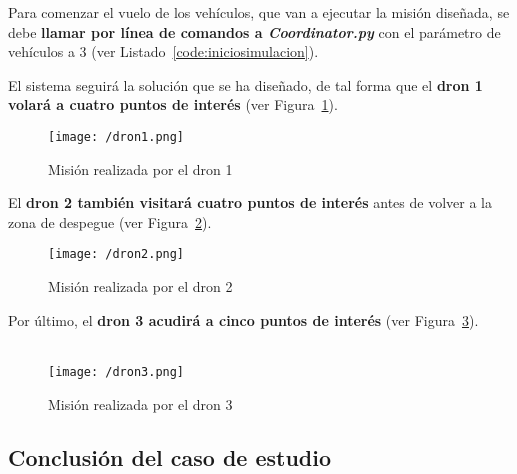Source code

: Para comenzar el vuelo de los vehículos, que van a ejecutar la misión diseñada, se debe \textbf{llamar por línea de comandos a \textit{Coordinator.py}} con el parámetro de vehículos a 3 (ver Listado~\ref{code:iniciosimulacion}).


El sistema seguirá la solución que se ha diseñado, de tal forma que el \textbf{dron 1 volará a cuatro puntos de interés} (ver Figura~\ref{fig:dron1}).

\begin{figure}[!h]
\begin{center}
\texttt{[image: /dron1.png]}
\caption[Misión realizada por el dron 1]{Misión realizada por el dron 1}
\label{fig:dron1}
\end{center}
\end{figure}

El \textbf{dron 2 también visitará cuatro puntos de interés} antes de volver a la zona de despegue (ver Figura~\ref{fig:dron2}).

\begin{figure}[!h]
\begin{center}
\texttt{[image: /dron2.png]}
\caption[Misión realizada por el dron 2]{Misión realizada por el dron 2}
\label{fig:dron2}
\end{center}
\end{figure}

Por último, el \textbf{dron 3 acudirá a cinco puntos de interés} (ver Figura~\ref{fig:dron3}). \\ \\

\begin{figure}[!h]
\begin{center}
\texttt{[image: /dron3.png]}
\caption[Misión realizada por el dron 3]{Misión realizada por el dron 3}
\label{fig:dron3}
\end{center}
\end{figure}


\subsection{Conclusión del caso de estudio}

———

Once the pictures are set aside, repeat the remaining data word for word.

Result of the task =>
Source code

: Para comenzar el vuelo de los vehículos, que van a ejecutar la misión diseñada, se debe \textbf{llamar por línea de comandos a \textit{Coordinator.py}} con el parámetro de vehículos a 3 (ver Listado~\ref{code:iniciosimulacion}).


El sistema seguirá la solución que se ha diseñado, de tal forma que el \textbf{dron 1 volará a cuatro puntos de interés} (ver Figura~\ref{fig:dron1}).

\begin{figure}[!h]
\begin{center}
\texttt{[image: /dron1.png]}
\caption[Misión realizada por el dron 1]{Misión realizada por el dron 1}
\label{fig:dron1}
\end{center}
\end{figure}

El \textbf{dron 2 también visitará cuatro puntos de interés} antes de volver a la zona de despegue (ver Figura~\ref{fig:dron2}).

\begin{figure}[!h]
\begin{center}
\texttt{[image: /dron2.png]}
\caption[Misión realizada por el dron 2]{Misión realizada por el dron 2}
\label{fig:dron2}
\end{center}
\end{figure}

Por último, el \textbf{dron 3 acudirá a cinco puntos de interés} (ver Figura~\ref{fig:dron3}). \\ \\

\begin{figure}[!h]
\begin{center}
\texttt{[image: /dron3.png]}
\caption[Misión realizada por el dron 3]{Misión realizada por el dron 3}
\label{fig:dron3}
\end{center}
\end{figure}


\subsection{Conclusión del caso de estudio}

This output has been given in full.